Advocates for eliminating race correction aren't sure whether the next steps in this project will involve additional subspecialty assessments or more overarching change.
“One avenue is having individual professional societies convene task forces that hopefully include physicians, epidemiologists, critical race theorists, public health experts to look at the use of race within each separate field and come up with new guidelines,” said Dr. Vyas. “Another interesting option is to have a broader statement of principles or guidelines for the field of medicine at large created by an overarching organization, like the American Medical Association.”
Shortly after she said that, the American Medical Association on Nov. 16, 2020, announced new policies recognizing race as a social construct, rather than an inherent biological trait, and calling for clinicians and researchers to focus on genetics and biology, the experience of racism, and social determinants of health when describing risk factors for disease.
However, the effort to remove race from algorithms is likely to encounter ongoing resistance, the experts agreed.
For one thing, it requires a significant change in thinking, said Ms. Cerdeña. “I find that a lot of my colleagues really have an embedded notion of race being meaningful, because it's what they've been taught and what they've learned. I always get questions like, ‘But what about sickle cell? What about cystic fibrosis? You can't deny that there are certain diseases that are more common in certain racial groups,’” she said. “What I would come back with is, ‘Sure, but if you're always looking for sickle cell disease in Black patients, you could miss it in a White patient or in a Middle Eastern patient or in other patients who are descendants from areas in which malaria is also highly prevalent.’”
Another challenge is that discussions about race and racism can stir emotions. “For many folks, it triggers an emotional response that leads to defensiveness,” said Dr.
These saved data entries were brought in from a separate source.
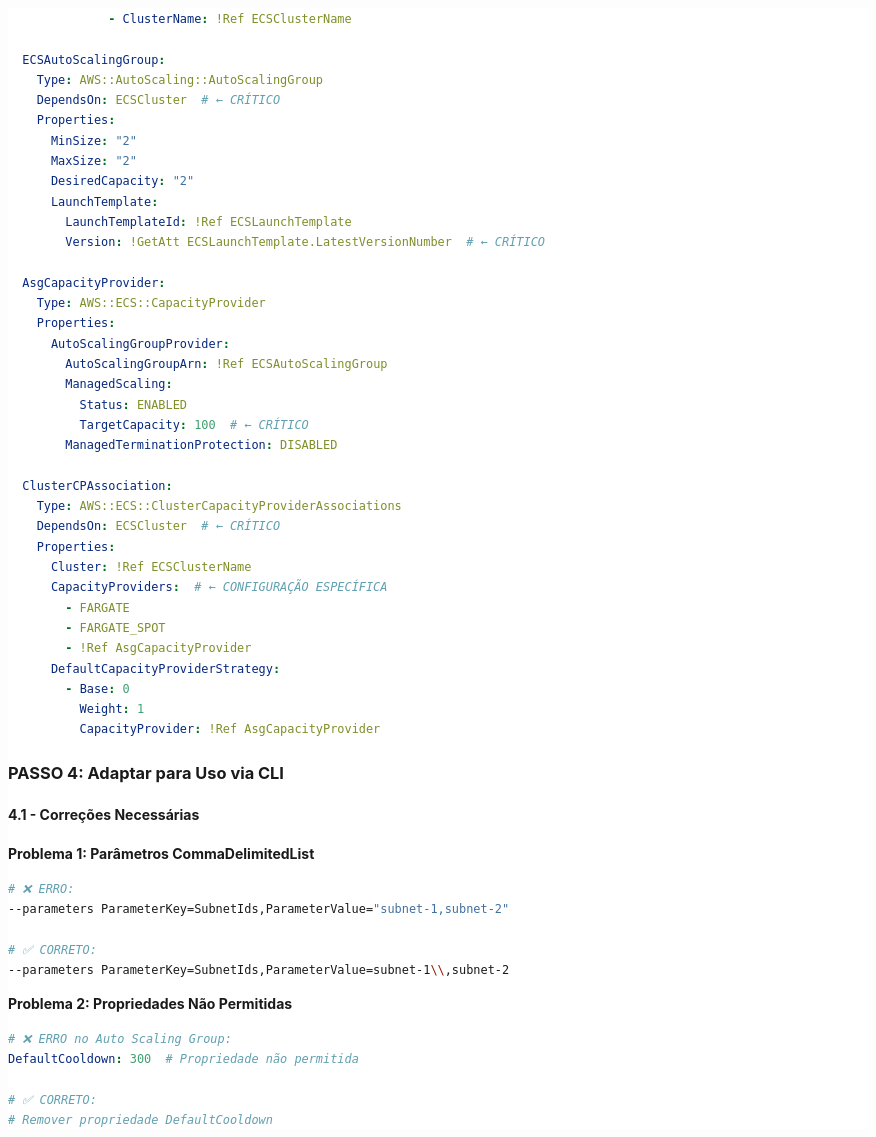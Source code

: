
 ```yaml
              - ClusterName: !Ref ECSClusterName

  ECSAutoScalingGroup:
    Type: AWS::AutoScaling::AutoScalingGroup
    DependsOn: ECSCluster  # ← CRÍTICO
    Properties:
      MinSize: "2"
      MaxSize: "2"
      DesiredCapacity: "2"
      LaunchTemplate:
        LaunchTemplateId: !Ref ECSLaunchTemplate
        Version: !GetAtt ECSLaunchTemplate.LatestVersionNumber  # ← CRÍTICO

  AsgCapacityProvider:
    Type: AWS::ECS::CapacityProvider
    Properties:
      AutoScalingGroupProvider:
        AutoScalingGroupArn: !Ref ECSAutoScalingGroup
        ManagedScaling:
          Status: ENABLED
          TargetCapacity: 100  # ← CRÍTICO
        ManagedTerminationProtection: DISABLED

  ClusterCPAssociation:
    Type: AWS::ECS::ClusterCapacityProviderAssociations
    DependsOn: ECSCluster  # ← CRÍTICO
    Properties:
      Cluster: !Ref ECSClusterName
      CapacityProviders:  # ← CONFIGURAÇÃO ESPECÍFICA
        - FARGATE
        - FARGATE_SPOT
        - !Ref AsgCapacityProvider
      DefaultCapacityProviderStrategy:
        - Base: 0
          Weight: 1
          CapacityProvider: !Ref AsgCapacityProvider
```

### **PASSO 4: Adaptar para Uso via CLI**

#### **4.1 - Correções Necessárias**

**Problema 1: Parâmetros CommaDelimitedList**
```bash
# ❌ ERRO:
--parameters ParameterKey=SubnetIds,ParameterValue="subnet-1,subnet-2"

# ✅ CORRETO:
--parameters ParameterKey=SubnetIds,ParameterValue=subnet-1\\,subnet-2
```

**Problema 2: Propriedades Não Permitidas**
```yaml
# ❌ ERRO no Auto Scaling Group:
DefaultCooldown: 300  # Propriedade não permitida

# ✅ CORRETO:
# Remover propriedade DefaultCooldown
```
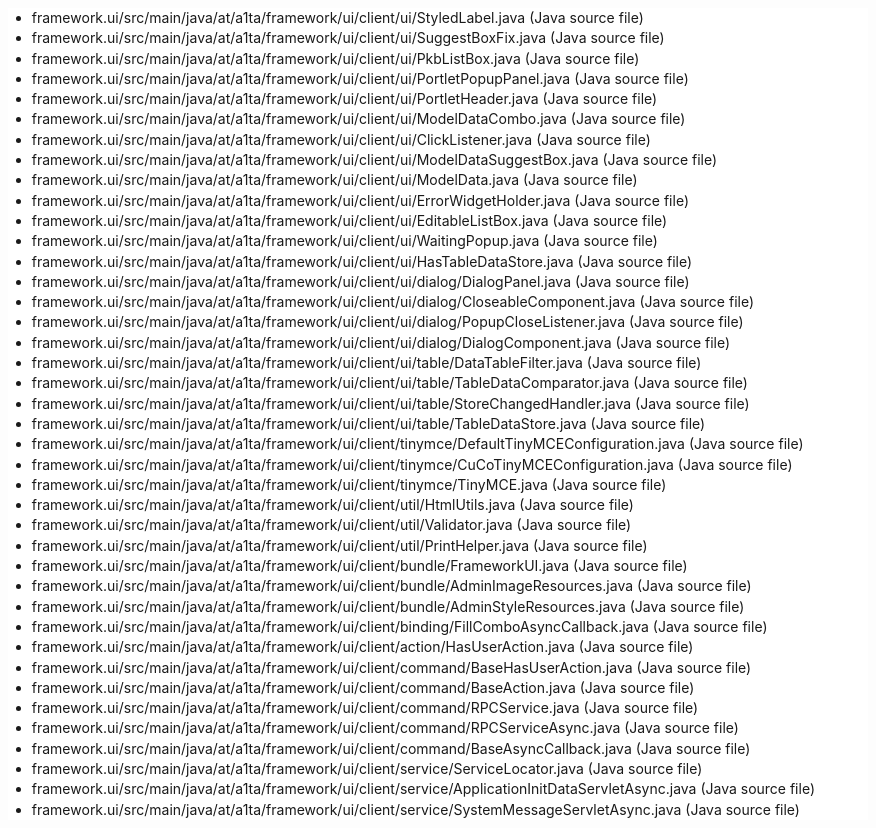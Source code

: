 - framework.ui/src/main/java/at/a1ta/framework/ui/client/ui/StyledLabel.java (Java source file)
- framework.ui/src/main/java/at/a1ta/framework/ui/client/ui/SuggestBoxFix.java (Java source file)
- framework.ui/src/main/java/at/a1ta/framework/ui/client/ui/PkbListBox.java (Java source file)
- framework.ui/src/main/java/at/a1ta/framework/ui/client/ui/PortletPopupPanel.java (Java source file)
- framework.ui/src/main/java/at/a1ta/framework/ui/client/ui/PortletHeader.java (Java source file)
- framework.ui/src/main/java/at/a1ta/framework/ui/client/ui/ModelDataCombo.java (Java source file)
- framework.ui/src/main/java/at/a1ta/framework/ui/client/ui/ClickListener.java (Java source file)
- framework.ui/src/main/java/at/a1ta/framework/ui/client/ui/ModelDataSuggestBox.java (Java source file)
- framework.ui/src/main/java/at/a1ta/framework/ui/client/ui/ModelData.java (Java source file)
- framework.ui/src/main/java/at/a1ta/framework/ui/client/ui/ErrorWidgetHolder.java (Java source file)
- framework.ui/src/main/java/at/a1ta/framework/ui/client/ui/EditableListBox.java (Java source file)
- framework.ui/src/main/java/at/a1ta/framework/ui/client/ui/WaitingPopup.java (Java source file)
- framework.ui/src/main/java/at/a1ta/framework/ui/client/ui/HasTableDataStore.java (Java source file)
- framework.ui/src/main/java/at/a1ta/framework/ui/client/ui/dialog/DialogPanel.java (Java source file)
- framework.ui/src/main/java/at/a1ta/framework/ui/client/ui/dialog/CloseableComponent.java (Java source file)
- framework.ui/src/main/java/at/a1ta/framework/ui/client/ui/dialog/PopupCloseListener.java (Java source file)
- framework.ui/src/main/java/at/a1ta/framework/ui/client/ui/dialog/DialogComponent.java (Java source file)
- framework.ui/src/main/java/at/a1ta/framework/ui/client/ui/table/DataTableFilter.java (Java source file)
- framework.ui/src/main/java/at/a1ta/framework/ui/client/ui/table/TableDataComparator.java (Java source file)
- framework.ui/src/main/java/at/a1ta/framework/ui/client/ui/table/StoreChangedHandler.java (Java source file)
- framework.ui/src/main/java/at/a1ta/framework/ui/client/ui/table/TableDataStore.java (Java source file)
- framework.ui/src/main/java/at/a1ta/framework/ui/client/tinymce/DefaultTinyMCEConfiguration.java (Java source file)
- framework.ui/src/main/java/at/a1ta/framework/ui/client/tinymce/CuCoTinyMCEConfiguration.java (Java source file)
- framework.ui/src/main/java/at/a1ta/framework/ui/client/tinymce/TinyMCE.java (Java source file)
- framework.ui/src/main/java/at/a1ta/framework/ui/client/util/HtmlUtils.java (Java source file)
- framework.ui/src/main/java/at/a1ta/framework/ui/client/util/Validator.java (Java source file)
- framework.ui/src/main/java/at/a1ta/framework/ui/client/util/PrintHelper.java (Java source file)
- framework.ui/src/main/java/at/a1ta/framework/ui/client/bundle/FrameworkUI.java (Java source file)
- framework.ui/src/main/java/at/a1ta/framework/ui/client/bundle/AdminImageResources.java (Java source file)
- framework.ui/src/main/java/at/a1ta/framework/ui/client/bundle/AdminStyleResources.java (Java source file)
- framework.ui/src/main/java/at/a1ta/framework/ui/client/binding/FillComboAsyncCallback.java (Java source file)
- framework.ui/src/main/java/at/a1ta/framework/ui/client/action/HasUserAction.java (Java source file)
- framework.ui/src/main/java/at/a1ta/framework/ui/client/command/BaseHasUserAction.java (Java source file)
- framework.ui/src/main/java/at/a1ta/framework/ui/client/command/BaseAction.java (Java source file)
- framework.ui/src/main/java/at/a1ta/framework/ui/client/command/RPCService.java (Java source file)
- framework.ui/src/main/java/at/a1ta/framework/ui/client/command/RPCServiceAsync.java (Java source file)
- framework.ui/src/main/java/at/a1ta/framework/ui/client/command/BaseAsyncCallback.java (Java source file)
- framework.ui/src/main/java/at/a1ta/framework/ui/client/service/ServiceLocator.java (Java source file)
- framework.ui/src/main/java/at/a1ta/framework/ui/client/service/ApplicationInitDataServletAsync.java (Java source file)
- framework.ui/src/main/java/at/a1ta/framework/ui/client/service/SystemMessageServletAsync.java (Java source file)
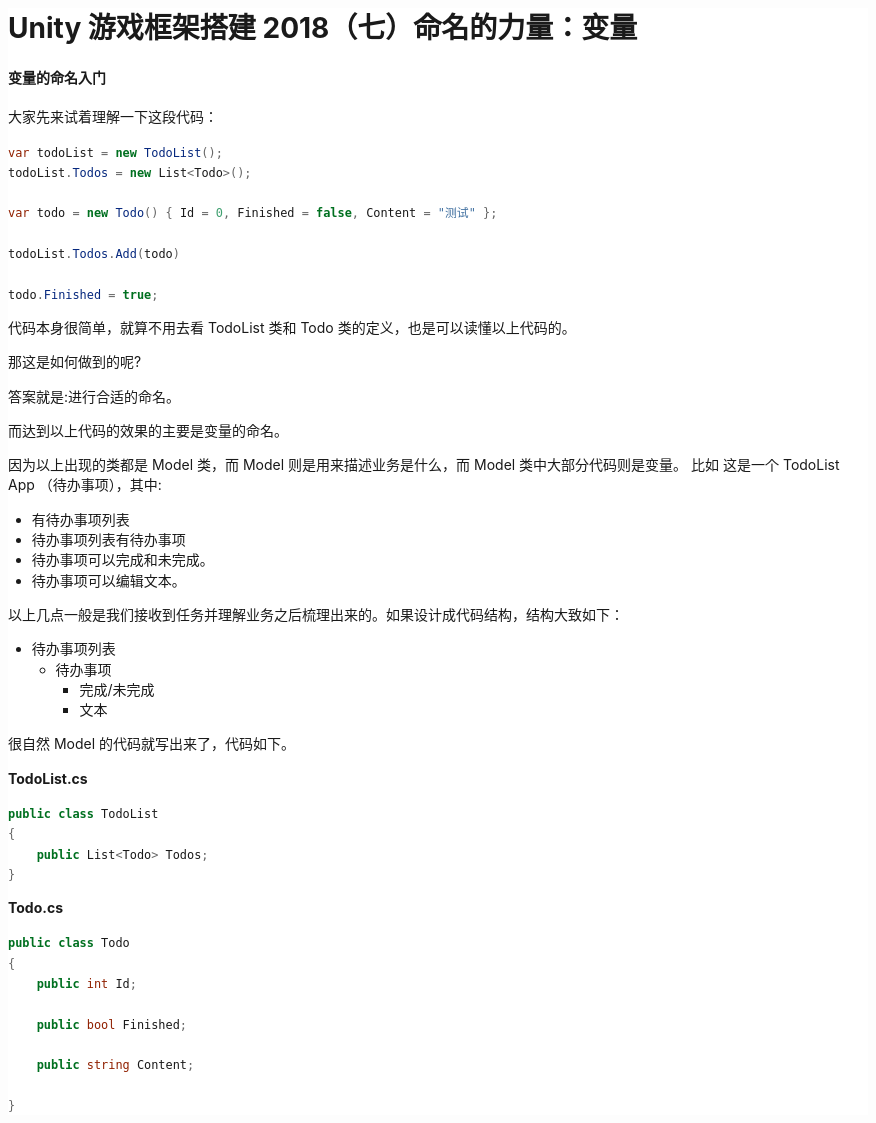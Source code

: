 # Unity 游戏框架搭建 2018（七）命名的力量：变量

#### 变量的命名入门

大家先来试着理解一下这段代码：

```cs
var todoList = new TodoList();
todoList.Todos = new List<Todo>();

var todo = new Todo() { Id = 0, Finished = false, Content = "测试" };

todoList.Todos.Add(todo)

todo.Finished = true;
```

代码本身很简单，就算不用去看 TodoList 类和 Todo 类的定义，也是可以读懂以上代码的。

那这是如何做到的呢?

答案就是:进行合适的命名。

而达到以上代码的效果的主要是变量的命名。

因为以上出现的类都是 Model 类，而 Model 则是用来描述业务是什么，而 Model 类中大部分代码则是变量。
比如 这是一个 TodoList App （待办事项），其中:

* 有待办事项列表
* 待办事项列表有待办事项
* 待办事项可以完成和未完成。
* 待办事项可以编辑文本。

以上几点一般是我们接收到任务并理解业务之后梳理出来的。如果设计成代码结构，结构大致如下：

* 待办事项列表
	* 待办事项
		* 完成/未完成
		* 文本

很自然 Model 的代码就写出来了，代码如下。

**TodoList.cs**

```cs
public class TodoList
{
	public List<Todo> Todos;
}
```

**Todo.cs**

```cs
public class Todo
{
	public int Id;

	public bool Finished;

	public string Content;

}
```
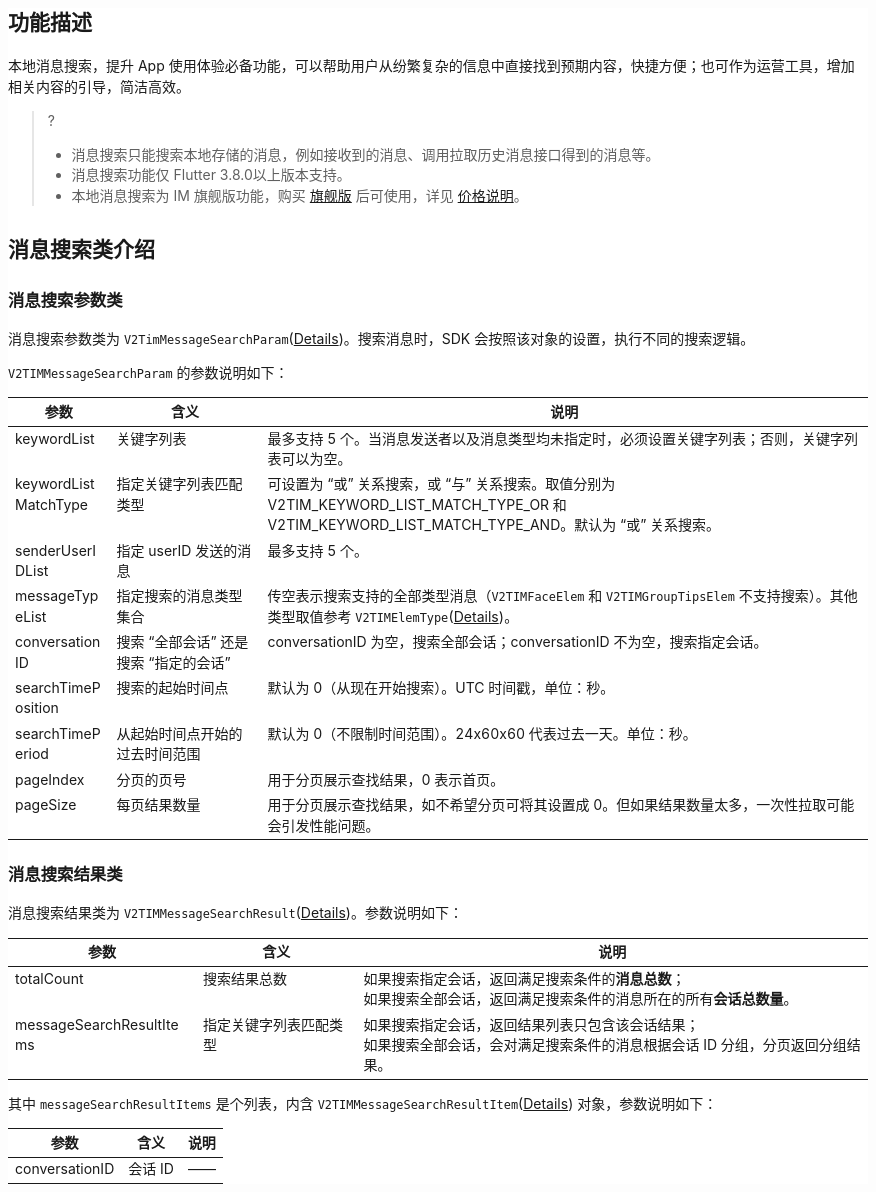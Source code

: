 ## 功能描述
本地消息搜索，提升 App 使用体验必备功能，可以帮助用户从纷繁复杂的信息中直接找到预期内容，快捷方便；也可作为运营工具，增加相关内容的引导，简洁高效。
>?
>- 消息搜索只能搜索本地存储的消息，例如接收到的消息、调用拉取历史消息接口得到的消息等。 
>- 消息搜索功能仅  Flutter 3.8.0以上版本支持。
>- 本地消息搜索为 IM 旗舰版功能，购买 [旗舰版](https://www.tencentcloud.com/document/product/1047/34577#.E5.8D.87.E7.BA.A7.E5.BA.94.E7.94.A8) 后可使用，详见 [价格说明](https://intl.cloud.tencent.com/document/product/1047/34350
)。

## 消息搜索类介绍
### 消息搜索参数类
消息搜索参数类为 `V2TimMessageSearchParam`([Details](https://comm.qq.com/im/doc/flutter/en/SDKAPI/Class/Message/V2TimMessageSearchParam.html))。搜索消息时，SDK 会按照该对象的设置，执行不同的搜索逻辑。

`V2TIMMessageSearchParam` 的参数说明如下：

| 参数                 | 含义                                  | 说明                                                                                                                                                                                                                        |
| -------------------- | ------------------------------------- | --------------------------------------------------------------------------------------------------------------------------------------------------------------------------------------------------------------------------- |
| keywordList          | 关键字列表                            | 最多支持 5 个。当消息发送者以及消息类型均未指定时，必须设置关键字列表；否则，关键字列表可以为空。                                                                                                                           |
| keywordListMatchType | 指定关键字列表匹配类型                | 可设置为 “或” 关系搜索，或 “与” 关系搜索。取值分别为 V2TIM_KEYWORD_LIST_MATCH_TYPE_OR 和 V2TIM_KEYWORD_LIST_MATCH_TYPE_AND。默认为 “或” 关系搜索。                                                                          |
| senderUserIDList     | 指定 userID 发送的消息                | 最多支持 5 个。                                                                                                                                                                                                             |
| messageTypeList      | 指定搜索的消息类型集合                | 传空表示搜索支持的全部类型消息（`V2TIMFaceElem` 和 `V2TIMGroupTipsElem` 不支持搜索）。其他类型取值参考  `V2TIMElemType`([Details](https://comm.qq.com/im/doc/flutter/en/SDKAPI/Class/Message/V2TimMessage.html#elemtype))。 |
| conversationID       | 搜索 “全部会话” 还是搜索 “指定的会话” | conversationID 为空，搜索全部会话；conversationID 不为空，搜索指定会话。                                                                                                                                                    |
| searchTimePosition   | 搜索的起始时间点                      | 默认为 0（从现在开始搜索）。UTC 时间戳，单位：秒。                                                                                                                                                                          |
| searchTimePeriod     | 从起始时间点开始的过去时间范围        | 默认为 0（不限制时间范围）。24x60x60 代表过去一天。单位：秒。                                                                                                                                                               |
| pageIndex            | 分页的页号                            | 用于分页展示查找结果，0 表示首页。                                                                                                                                                                                          |
| pageSize             | 每页结果数量                          | 用于分页展示查找结果，如不希望分页可将其设置成 0。但如果结果数量太多，一次性拉取可能会引发性能问题。                                                                                                                        |

### 消息搜索结果类
消息搜索结果类为 `V2TIMMessageSearchResult`([Details](https://comm.qq.com/im/doc/flutter/en/SDKAPI/Class/Message/V2TimMessageSearchResult.html))。参数说明如下：

| 参数                     | 含义                   | 说明                                                                                                                             |
| ------------------------ | ---------------------- | -------------------------------------------------------------------------------------------------------------------------------- |
| totalCount               | 搜索结果总数           | 如果搜索指定会话，返回满足搜索条件的**消息总数**；<br>如果搜索全部会话，返回满足搜索条件的消息所在的所有**会话总数量**。         |
| messageSearchResultItems | 指定关键字列表匹配类型 | 如果搜索指定会话，返回结果列表只包含该会话结果；<br>如果搜索全部会话，会对满足搜索条件的消息根据会话 ID 分组，分页返回分组结果。 |

其中 `messageSearchResultItems` 是个列表，内含 `V2TIMMessageSearchResultItem`([Details](https://comm.qq.com/im/doc/flutter/en/SDKAPI/Class/Message/V2TimMessageSearchResultItem.html)) 对象，参数说明如下：

| 参数           | 含义                   | 说明                                                                                                                                                                                                                                                                                                                                                                                 |
| -------------- | ---------------------- | ------------------------------------------------------------------------------------------------------------------------------------------------------------------------------------------------------------------------------------------------------------------------------------------------------------------------------------------------------------------------------------ |
| conversationID | 会话 ID                | ——                                                                                                                                                                                                                                                                                                                                                                                   |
Morse. “If we can't get past the emotional reaction that is inherent in talking about things like racism, then we end up being stuck with the more comfortable response, which is to do nothing.”
Even physicians who are reluctant to take dramatic action should try to learn more about the issue, recommended Salman Ahmed, MD, MPH, lead author of the JGIM study and a nephrologist at Brigham and Women's. “While clinicians may want to wait for more information to change practice, they don't need to wait for any more information to have the conversation at an institutional level,” he said.
Those who are convinced that race should be taken out of algorithms can also alter practice on their own. “I decided that I'm going to not use a race-based adjustment of eGFR in my calculation for my individual patients,” said Dr. Marcelin, noting that while her hospital has not yet adopted that policy, the division of nephrology is planning to make that change.
One smaller change clinicians can make is being aware of and transparent with patients about the use of race in clinical algorithms, the experts advised. “You could know that what you're looking at is a race-corrected eGFR. And you could know that if the race correction is moving this patient back and forth across some relevant threshold, maybe you should look very carefully and make a decision that's based on more nuance than just the patient's race,” said Dr. Jones.
And there's no time like the present to start, said Dr. Mendu. “What we've heard a bit from folks is, ‘Why now? There's so much going on with COVID and there's so much going on with equity. Do we really need to address this now?’” Her answer is simple. “Anything we can do that could potentially alleviate disparities, we should be doing, especially if it's something that is as simple as stop using a variable in an equation.”